By Jed Horowitz
NEW YORK (Reuters) - The baby in E*Trade TV commercials may soon boast that he got in on a hot Wall Street IPO.
E*Trade Financial Corp said Thursday it formed a "retail alliance" giving its customers access to initial public offerings and follow-on offerings underwritten by middle-market investment bank Jefferies LLC.
Jefferies is not Wall Street's biggest underwriter of newly public companies, but E*Trade is betting that it can score points with investors by guaranteeing access to IPOs that brokerage firms normally reserve for their best customers.
Getting in on the ground floor of a newly traded company does not guarantee a quick profit, as investors learned with the disastrous IPO of Facebook in 2012. However, many so-called retail investors are frustrated when they cannot get access to popular new issues that their brokerage firm is doling out to favored institutions and wealthy clients.
E*Trade President Navtej Nandra said in a prepared statement that any client, regardless of account size or length of relationship with the broker, can participate in a Jefferies offering if they meet suitability criteria and submit bids to buy at the offering price or higher.
The discount brokerage firm, which is recovering from a near-fatal venture into mortgage lending in the years leading up to the 2008 financial crisis, said customers can monitor offerings through customized alerts and make offers through its on-line New Issue Center. Shares are allocated according to "rules-based" criteria that gives every eligible participant equal access, a spokesman said.
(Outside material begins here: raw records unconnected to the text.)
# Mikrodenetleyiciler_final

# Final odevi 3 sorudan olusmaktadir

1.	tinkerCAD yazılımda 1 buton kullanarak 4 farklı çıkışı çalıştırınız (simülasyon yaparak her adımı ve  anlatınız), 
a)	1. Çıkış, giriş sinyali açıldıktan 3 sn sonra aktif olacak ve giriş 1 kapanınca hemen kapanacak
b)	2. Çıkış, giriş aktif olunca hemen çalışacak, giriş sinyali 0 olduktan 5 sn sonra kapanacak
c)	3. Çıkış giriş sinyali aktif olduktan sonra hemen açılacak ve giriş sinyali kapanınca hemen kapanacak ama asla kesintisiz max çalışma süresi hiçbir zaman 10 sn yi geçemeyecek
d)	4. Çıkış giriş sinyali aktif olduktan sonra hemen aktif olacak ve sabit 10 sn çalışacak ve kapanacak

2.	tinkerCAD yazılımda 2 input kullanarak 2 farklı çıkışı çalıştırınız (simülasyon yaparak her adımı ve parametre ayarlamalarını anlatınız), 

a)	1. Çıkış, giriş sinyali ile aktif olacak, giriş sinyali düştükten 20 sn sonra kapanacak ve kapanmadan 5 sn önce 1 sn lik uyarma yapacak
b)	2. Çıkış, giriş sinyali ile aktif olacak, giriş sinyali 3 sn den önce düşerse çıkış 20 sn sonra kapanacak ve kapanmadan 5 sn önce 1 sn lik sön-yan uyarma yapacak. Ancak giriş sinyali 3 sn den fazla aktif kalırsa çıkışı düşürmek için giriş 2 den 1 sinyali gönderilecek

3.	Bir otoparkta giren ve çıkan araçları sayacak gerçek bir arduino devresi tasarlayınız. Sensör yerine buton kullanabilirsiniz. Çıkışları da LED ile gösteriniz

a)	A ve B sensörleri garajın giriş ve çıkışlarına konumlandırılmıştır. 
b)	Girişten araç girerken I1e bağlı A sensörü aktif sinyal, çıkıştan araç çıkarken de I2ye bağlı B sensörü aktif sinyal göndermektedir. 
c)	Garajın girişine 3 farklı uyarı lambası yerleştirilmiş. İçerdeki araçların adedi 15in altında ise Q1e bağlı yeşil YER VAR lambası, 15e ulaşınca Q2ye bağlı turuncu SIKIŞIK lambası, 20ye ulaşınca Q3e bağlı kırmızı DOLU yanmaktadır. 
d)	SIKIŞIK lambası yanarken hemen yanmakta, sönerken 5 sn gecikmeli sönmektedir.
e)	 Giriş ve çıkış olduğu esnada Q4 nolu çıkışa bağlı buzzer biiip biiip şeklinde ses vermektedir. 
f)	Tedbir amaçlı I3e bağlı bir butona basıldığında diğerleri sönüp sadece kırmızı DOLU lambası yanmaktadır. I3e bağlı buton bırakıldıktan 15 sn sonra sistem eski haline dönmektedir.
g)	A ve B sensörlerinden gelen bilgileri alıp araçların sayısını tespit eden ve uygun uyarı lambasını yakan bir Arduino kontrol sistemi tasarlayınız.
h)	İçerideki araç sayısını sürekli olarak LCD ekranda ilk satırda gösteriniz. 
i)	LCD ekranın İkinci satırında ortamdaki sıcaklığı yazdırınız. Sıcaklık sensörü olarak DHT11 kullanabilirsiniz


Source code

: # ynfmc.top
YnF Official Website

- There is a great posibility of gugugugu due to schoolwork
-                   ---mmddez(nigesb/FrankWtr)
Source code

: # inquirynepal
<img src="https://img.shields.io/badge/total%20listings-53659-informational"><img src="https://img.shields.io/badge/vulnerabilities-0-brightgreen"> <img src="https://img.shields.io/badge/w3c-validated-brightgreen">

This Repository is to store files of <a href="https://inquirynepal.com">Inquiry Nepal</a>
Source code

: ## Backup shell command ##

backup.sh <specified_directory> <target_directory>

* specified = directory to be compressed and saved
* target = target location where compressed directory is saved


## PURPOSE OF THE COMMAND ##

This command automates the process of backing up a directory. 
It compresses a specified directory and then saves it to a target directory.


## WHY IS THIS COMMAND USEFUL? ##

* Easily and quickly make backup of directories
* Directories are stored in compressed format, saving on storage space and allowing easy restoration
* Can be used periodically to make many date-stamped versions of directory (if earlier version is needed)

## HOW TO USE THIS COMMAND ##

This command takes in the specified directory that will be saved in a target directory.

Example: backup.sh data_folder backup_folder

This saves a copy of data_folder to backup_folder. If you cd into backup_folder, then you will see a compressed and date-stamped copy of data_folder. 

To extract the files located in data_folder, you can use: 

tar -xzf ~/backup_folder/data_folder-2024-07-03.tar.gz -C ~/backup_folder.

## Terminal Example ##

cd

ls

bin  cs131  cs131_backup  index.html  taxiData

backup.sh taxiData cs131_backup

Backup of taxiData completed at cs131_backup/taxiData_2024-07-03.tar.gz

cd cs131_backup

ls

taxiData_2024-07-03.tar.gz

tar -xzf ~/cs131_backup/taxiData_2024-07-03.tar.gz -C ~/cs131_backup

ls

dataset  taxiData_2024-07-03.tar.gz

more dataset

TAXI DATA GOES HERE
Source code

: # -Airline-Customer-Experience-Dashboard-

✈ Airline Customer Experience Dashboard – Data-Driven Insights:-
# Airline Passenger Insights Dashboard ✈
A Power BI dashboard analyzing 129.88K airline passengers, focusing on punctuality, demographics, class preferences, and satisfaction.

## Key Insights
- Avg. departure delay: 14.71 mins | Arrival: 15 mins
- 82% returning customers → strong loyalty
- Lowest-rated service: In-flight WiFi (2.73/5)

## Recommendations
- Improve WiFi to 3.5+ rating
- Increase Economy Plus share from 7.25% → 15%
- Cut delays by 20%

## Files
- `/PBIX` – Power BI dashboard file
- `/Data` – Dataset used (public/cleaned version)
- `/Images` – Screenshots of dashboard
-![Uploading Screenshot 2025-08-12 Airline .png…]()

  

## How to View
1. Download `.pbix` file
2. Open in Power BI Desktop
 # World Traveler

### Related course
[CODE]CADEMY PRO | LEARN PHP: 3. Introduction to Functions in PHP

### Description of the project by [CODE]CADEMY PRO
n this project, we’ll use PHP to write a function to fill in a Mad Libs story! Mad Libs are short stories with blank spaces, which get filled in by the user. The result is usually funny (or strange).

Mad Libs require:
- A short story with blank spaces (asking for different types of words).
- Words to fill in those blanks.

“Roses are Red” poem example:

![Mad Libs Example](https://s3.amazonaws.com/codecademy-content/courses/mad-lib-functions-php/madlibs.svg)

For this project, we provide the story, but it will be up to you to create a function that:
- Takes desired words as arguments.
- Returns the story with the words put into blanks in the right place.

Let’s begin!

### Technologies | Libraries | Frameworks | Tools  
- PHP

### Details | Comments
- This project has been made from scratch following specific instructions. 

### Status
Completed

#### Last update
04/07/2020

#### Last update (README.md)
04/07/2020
Jefferies, a subsidiary of Leucadia National Corp that focuses on raising capital for media, real estate investment trusts, healthcare and financial firms, ranked 13th last year as a global underwriter of IPOs, with 33 deals and a 1.9 percent market share, according to Thomson Reuters data.
In the United States, where E*Trade customers are most active, Jefferies was the 11th largest underwriter with 20 deals and a 2.6 percent market share.
Jefferies Chief Executive Richard Handler said in a prepared statement that the arrangement with the discount broker should enhance its ability to get deals from corporate issuers. Companies often prefer Mom-and-pop investors who add stability to share prices because they trade less opportunistically than more sophisticated clients such as mutual funds.
Jefferies has a small wealth management unit, with fewer than 300 brokers.
E*Trade, which is recovering from a near-fatal venture into mortgage lending in the years leading up to the 2008 financial crisis, ended 2013 with 2.99 million brokerage accounts, up 3 percent from a year earlier. The firm, which last year installed a new team of executives, is focusing on cutting its loan portfolio and building new services for retail investors.
E*Trade rivals such as Charles Schwab Corp have tried such arrangements in the past with larger firms than Jefferies, with little success. Brokers at big firms that want shares for their own customers are reluctant to see their investment bankers allocate them to competitors.
Spokespeople at Schwab and TD Ameritrade Holdings, the largest discount brokerage firms, did not immediately return requests for comment.
Spokesmen at Jefferies and E*Trade declined to comment on details of the pact, including whether the discount broker is guaranteed a percentage of each new Jefferies deal.
Shares of E*Trade, which have climbed 91.9 percent in the past year, closed up 2.3 percent Thursday at $20.35.